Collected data
• • • • • • •

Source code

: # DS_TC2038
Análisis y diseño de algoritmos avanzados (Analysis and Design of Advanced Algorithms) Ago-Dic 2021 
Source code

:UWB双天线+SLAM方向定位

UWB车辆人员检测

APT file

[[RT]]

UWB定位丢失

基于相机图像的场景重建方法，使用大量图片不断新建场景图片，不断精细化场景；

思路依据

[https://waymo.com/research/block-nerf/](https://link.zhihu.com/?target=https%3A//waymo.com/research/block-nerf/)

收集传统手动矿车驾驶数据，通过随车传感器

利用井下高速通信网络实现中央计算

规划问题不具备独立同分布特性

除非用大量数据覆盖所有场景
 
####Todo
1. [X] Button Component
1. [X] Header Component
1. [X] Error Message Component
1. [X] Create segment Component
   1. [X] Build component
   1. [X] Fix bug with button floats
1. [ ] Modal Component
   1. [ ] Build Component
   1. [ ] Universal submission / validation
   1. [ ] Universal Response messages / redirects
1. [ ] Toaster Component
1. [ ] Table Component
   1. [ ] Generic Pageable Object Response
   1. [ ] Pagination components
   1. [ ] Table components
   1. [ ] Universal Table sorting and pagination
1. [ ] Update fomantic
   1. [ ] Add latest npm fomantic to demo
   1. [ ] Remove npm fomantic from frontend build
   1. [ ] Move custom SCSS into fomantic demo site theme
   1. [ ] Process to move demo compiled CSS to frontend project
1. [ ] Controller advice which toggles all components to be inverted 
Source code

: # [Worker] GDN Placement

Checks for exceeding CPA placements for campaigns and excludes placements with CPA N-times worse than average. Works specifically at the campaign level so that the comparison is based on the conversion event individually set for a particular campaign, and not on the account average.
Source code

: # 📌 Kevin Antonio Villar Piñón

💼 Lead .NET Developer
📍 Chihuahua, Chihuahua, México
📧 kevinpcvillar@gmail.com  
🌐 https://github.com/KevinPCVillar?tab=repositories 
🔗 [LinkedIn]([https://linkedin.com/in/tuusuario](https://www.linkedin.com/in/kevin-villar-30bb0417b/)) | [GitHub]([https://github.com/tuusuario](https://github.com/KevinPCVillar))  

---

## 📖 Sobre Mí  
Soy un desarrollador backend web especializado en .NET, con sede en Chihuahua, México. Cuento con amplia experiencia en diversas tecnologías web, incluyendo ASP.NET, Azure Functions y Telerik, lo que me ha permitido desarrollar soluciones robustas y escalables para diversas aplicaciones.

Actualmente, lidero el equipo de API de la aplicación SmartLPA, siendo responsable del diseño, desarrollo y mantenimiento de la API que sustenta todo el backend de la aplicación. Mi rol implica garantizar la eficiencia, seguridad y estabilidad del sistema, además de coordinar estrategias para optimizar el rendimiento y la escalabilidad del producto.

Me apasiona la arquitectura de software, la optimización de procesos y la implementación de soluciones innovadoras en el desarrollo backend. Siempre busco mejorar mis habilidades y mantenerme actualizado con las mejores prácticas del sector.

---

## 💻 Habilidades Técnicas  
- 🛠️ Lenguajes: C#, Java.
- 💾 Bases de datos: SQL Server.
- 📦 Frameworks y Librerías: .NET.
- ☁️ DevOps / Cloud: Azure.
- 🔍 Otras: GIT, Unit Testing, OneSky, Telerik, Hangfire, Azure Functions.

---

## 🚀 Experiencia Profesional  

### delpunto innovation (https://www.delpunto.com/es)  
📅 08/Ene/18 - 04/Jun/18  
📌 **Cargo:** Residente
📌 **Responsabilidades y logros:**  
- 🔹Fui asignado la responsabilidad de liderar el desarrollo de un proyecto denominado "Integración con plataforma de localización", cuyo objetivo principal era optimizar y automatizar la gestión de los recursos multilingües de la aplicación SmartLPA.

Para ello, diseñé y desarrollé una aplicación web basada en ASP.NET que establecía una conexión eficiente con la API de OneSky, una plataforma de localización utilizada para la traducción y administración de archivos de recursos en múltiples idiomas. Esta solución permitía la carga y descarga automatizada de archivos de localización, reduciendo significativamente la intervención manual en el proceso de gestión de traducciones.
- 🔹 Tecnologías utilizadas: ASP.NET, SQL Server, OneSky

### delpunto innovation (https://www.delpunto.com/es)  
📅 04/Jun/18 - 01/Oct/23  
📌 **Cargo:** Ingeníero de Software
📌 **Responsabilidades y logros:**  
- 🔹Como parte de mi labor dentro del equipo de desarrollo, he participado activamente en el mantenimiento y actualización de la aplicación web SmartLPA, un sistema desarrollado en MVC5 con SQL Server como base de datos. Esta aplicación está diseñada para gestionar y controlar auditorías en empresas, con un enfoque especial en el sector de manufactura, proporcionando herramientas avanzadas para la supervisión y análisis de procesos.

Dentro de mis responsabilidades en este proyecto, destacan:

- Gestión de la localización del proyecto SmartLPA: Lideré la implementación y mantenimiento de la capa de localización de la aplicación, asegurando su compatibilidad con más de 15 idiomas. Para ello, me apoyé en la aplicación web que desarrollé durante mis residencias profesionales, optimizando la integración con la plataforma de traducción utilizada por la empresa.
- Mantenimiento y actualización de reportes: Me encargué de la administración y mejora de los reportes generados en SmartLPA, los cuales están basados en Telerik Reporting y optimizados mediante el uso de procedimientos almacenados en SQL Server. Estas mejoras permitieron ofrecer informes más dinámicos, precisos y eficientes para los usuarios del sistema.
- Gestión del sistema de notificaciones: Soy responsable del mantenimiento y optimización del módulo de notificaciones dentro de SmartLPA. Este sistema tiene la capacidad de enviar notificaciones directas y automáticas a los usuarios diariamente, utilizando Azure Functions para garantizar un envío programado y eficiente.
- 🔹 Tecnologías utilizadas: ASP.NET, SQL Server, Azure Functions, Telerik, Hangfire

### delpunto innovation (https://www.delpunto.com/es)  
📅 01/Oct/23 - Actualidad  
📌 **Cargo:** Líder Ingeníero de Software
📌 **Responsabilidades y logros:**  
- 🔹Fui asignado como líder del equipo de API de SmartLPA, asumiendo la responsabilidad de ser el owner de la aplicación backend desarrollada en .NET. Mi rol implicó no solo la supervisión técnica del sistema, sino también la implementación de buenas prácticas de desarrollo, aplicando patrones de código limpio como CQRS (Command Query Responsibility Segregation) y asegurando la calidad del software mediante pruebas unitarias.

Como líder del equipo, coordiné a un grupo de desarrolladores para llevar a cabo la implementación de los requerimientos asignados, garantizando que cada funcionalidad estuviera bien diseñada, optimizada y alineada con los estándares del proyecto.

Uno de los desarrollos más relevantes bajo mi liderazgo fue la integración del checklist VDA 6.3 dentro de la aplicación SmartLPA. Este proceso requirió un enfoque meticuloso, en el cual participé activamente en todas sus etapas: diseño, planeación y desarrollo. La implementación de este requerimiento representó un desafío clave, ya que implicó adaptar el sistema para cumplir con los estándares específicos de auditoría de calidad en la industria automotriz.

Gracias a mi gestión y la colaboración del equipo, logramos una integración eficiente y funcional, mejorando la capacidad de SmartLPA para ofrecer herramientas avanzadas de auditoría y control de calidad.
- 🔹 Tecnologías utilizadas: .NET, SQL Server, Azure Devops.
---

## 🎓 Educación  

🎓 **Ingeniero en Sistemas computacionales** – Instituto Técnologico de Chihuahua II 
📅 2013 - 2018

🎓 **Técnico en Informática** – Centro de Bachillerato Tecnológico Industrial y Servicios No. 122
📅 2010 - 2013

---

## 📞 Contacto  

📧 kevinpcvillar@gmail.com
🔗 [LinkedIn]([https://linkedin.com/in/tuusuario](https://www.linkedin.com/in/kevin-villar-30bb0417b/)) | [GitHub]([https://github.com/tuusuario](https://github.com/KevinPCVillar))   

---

• • • • • • •

> **Work to complete**
What you return must match the data above character for character.

> **Task answer**
Source code

: # DS_TC2038
Análisis y diseño de algoritmos avanzados (Analysis and Design of Advanced Algorithms) Ago-Dic 2021 
Source code

:UWB双天线+SLAM方向定位

UWB车辆人员检测

APT file

[[RT]]

UWB定位丢失

基于相机图像的场景重建方法，使用大量图片不断新建场景图片，不断精细化场景；

思路依据

[https://waymo.com/research/block-nerf/](https://link.zhihu.com/?target=https%3A//waymo.com/research/block-nerf/)

收集传统手动矿车驾驶数据，通过随车传感器

利用井下高速通信网络实现中央计算

规划问题不具备独立同分布特性

除非用大量数据覆盖所有场景
 
####Todo
1. [X] Button Component
1. [X] Header Component
1. [X] Error Message Component
1. [X] Create segment Component
   1. [X] Build component
   1. [X] Fix bug with button floats
1. [ ] Modal Component
   1. [ ] Build Component
   1. [ ] Universal submission / validation
   1. [ ] Universal Response messages / redirects
1. [ ] Toaster Component
1. [ ] Table Component
   1. [ ] Generic Pageable Object Response
   1. [ ] Pagination components
   1. [ ] Table components
   1. [ ] Universal Table sorting and pagination
1. [ ] Update fomantic
   1. [ ] Add latest npm fomantic to demo
   1. [ ] Remove npm fomantic from frontend build
   1. [ ] Move custom SCSS into fomantic demo site theme
   1. [ ] Process to move demo compiled CSS to frontend project
1. [ ] Controller advice which toggles all components to be inverted 
Source code

: # [Worker] GDN Placement

Checks for exceeding CPA placements for campaigns and excludes placements with CPA N-times worse than average. Works specifically at the campaign level so that the comparison is based on the conversion event individually set for a particular campaign, and not on the account average.
Source code

: # 📌 Kevin Antonio Villar Piñón

💼 Lead .NET Developer
📍 Chihuahua, Chihuahua, México
📧 kevinpcvillar@gmail.com  
🌐 https://github.com/KevinPCVillar?tab=repositories 
🔗 [LinkedIn]([https://linkedin.com/in/tuusuario](https://www.linkedin.com/in/kevin-villar-30bb0417b/)) | [GitHub]([https://github.com/tuusuario](https://github.com/KevinPCVillar))  

---

## 📖 Sobre Mí  
Soy un desarrollador backend web especializado en .NET, con sede en Chihuahua, México. Cuento con amplia experiencia en diversas tecnologías web, incluyendo ASP.NET, Azure Functions y Telerik, lo que me ha permitido desarrollar soluciones robustas y escalables para diversas aplicaciones.

Actualmente, lidero el equipo de API de la aplicación SmartLPA, siendo responsable del diseño, desarrollo y mantenimiento de la API que sustenta todo el backend de la aplicación. Mi rol implica garantizar la eficiencia, seguridad y estabilidad del sistema, además de coordinar estrategias para optimizar el rendimiento y la escalabilidad del producto.

Me apasiona la arquitectura de software, la optimización de procesos y la implementación de soluciones innovadoras en el desarrollo backend. Siempre busco mejorar mis habilidades y mantenerme actualizado con las mejores prácticas del sector.

---

## 💻 Habilidades Técnicas  
- 🛠️ Lenguajes: C#, Java.
- 💾 Bases de datos: SQL Server.
- 📦 Frameworks y Librerías: .NET.
- ☁️ DevOps / Cloud: Azure.
- 🔍 Otras: GIT, Unit Testing, OneSky, Telerik, Hangfire, Azure Functions.

---

## 🚀 Experiencia Profesional  

### delpunto innovation (https://www.delpunto.com/es)  
📅 08/Ene/18 - 04/Jun/18  
📌 **Cargo:** Residente
📌 **Responsabilidades y logros:**  
- 🔹Fui asignado la responsabilidad de liderar el desarrollo de un proyecto denominado "Integración con plataforma de localización", cuyo objetivo principal era optimizar y automatizar la gestión de los recursos multilingües de la aplicación SmartLPA.

Para ello, diseñé y desarrollé una aplicación web basada en ASP.NET que establecía una conexión eficiente con la API de OneSky, una plataforma de localización utilizada para la traducción y administración de archivos de recursos en múltiples idiomas. Esta solución permitía la carga y descarga automatizada de archivos de localización, reduciendo significativamente la intervención manual en el proceso de gestión de traducciones.
- 🔹 Tecnologías utilizadas: ASP.NET, SQL Server, OneSky

### delpunto innovation (https://www.delpunto.com/es)  
📅 04/Jun/18 - 01/Oct/23  
📌 **Cargo:** Ingeníero de Software
📌 **Responsabilidades y logros:**  
- 🔹Como parte de mi labor dentro del equipo de desarrollo, he participado activamente en el mantenimiento y actualización de la aplicación web SmartLPA, un sistema desarrollado en MVC5 con SQL Server como base de datos. Esta aplicación está diseñada para gestionar y controlar auditorías en empresas, con un enfoque especial en el sector de manufactura, proporcionando herramientas avanzadas para la supervisión y análisis de procesos.

Dentro de mis responsabilidades en este proyecto, destacan:

- Gestión de la localización del proyecto SmartLPA: Lideré la implementación y mantenimiento de la capa de localización de la aplicación, asegurando su compatibilidad con más de 15 idiomas. Para ello, me apoyé en la aplicación web que desarrollé durante mis residencias profesionales, optimizando la integración con la plataforma de traducción utilizada por la empresa.
- Mantenimiento y actualización de reportes: Me encargué de la administración y mejora de los reportes generados en SmartLPA, los cuales están basados en Telerik Reporting y optimizados mediante el uso de procedimientos almacenados en SQL Server. Estas mejoras permitieron ofrecer informes más dinámicos, precisos y eficientes para los usuarios del sistema.
- Gestión del sistema de notificaciones: Soy responsable del mantenimiento y optimización del módulo de notificaciones dentro de SmartLPA. Este sistema tiene la capacidad de enviar notificaciones directas y automáticas a los usuarios diariamente, utilizando Azure Functions para garantizar un envío programado y eficiente.
- 🔹 Tecnologías utilizadas: ASP.NET, SQL Server, Azure Functions, Telerik, Hangfire

### delpunto innovation (https://www.delpunto.com/es)  
📅 01/Oct/23 - Actualidad  
📌 **Cargo:** Líder Ingeníero de Software
📌 **Responsabilidades y logros:**  
- 🔹Fui asignado como líder del equipo de API de SmartLPA, asumiendo la responsabilidad de ser el owner de la aplicación backend desarrollada en .NET. Mi rol implicó no solo la supervisión técnica del sistema, sino también la implementación de buenas prácticas de desarrollo, aplicando patrones de código limpio como CQRS (Command Query Responsibility Segregation) y asegurando la calidad del software mediante pruebas unitarias.

Como líder del equipo, coordiné a un grupo de desarrolladores para llevar a cabo la implementación de los requerimientos asignados, garantizando que cada funcionalidad estuviera bien diseñada, optimizada y alineada con los estándares del proyecto.

Uno de los desarrollos más relevantes bajo mi liderazgo fue la integración del checklist VDA 6.3 dentro de la aplicación SmartLPA. Este proceso requirió un enfoque meticuloso, en el cual participé activamente en todas sus etapas: diseño, planeación y desarrollo. La implementación de este requerimiento representó un desafío clave, ya que implicó adaptar el sistema para cumplir con los estándares específicos de auditoría de calidad en la industria automotriz.

Gracias a mi gestión y la colaboración del equipo, logramos una integración eficiente y funcional, mejorando la capacidad de SmartLPA para ofrecer herramientas avanzadas de auditoría y control de calidad.
- 🔹 Tecnologías utilizadas: .NET, SQL Server, Azure Devops.
---

## 🎓 Educación  

🎓 **Ingeniero en Sistemas computacionales** – Instituto Técnologico de Chihuahua II 
📅 2013 - 2018

🎓 **Técnico en Informática** – Centro de Bachillerato Tecnológico Industrial y Servicios No. 122
📅 2010 - 2013

---

## 📞 Contacto  

📧 kevinpcvillar@gmail.com
🔗 [LinkedIn]([https://linkedin.com/in/tuusuario](https://www.linkedin.com/in/kevin-villar-30bb0417b/)) | [GitHub]([https://github.com/tuusuario](https://github.com/KevinPCVillar))   

---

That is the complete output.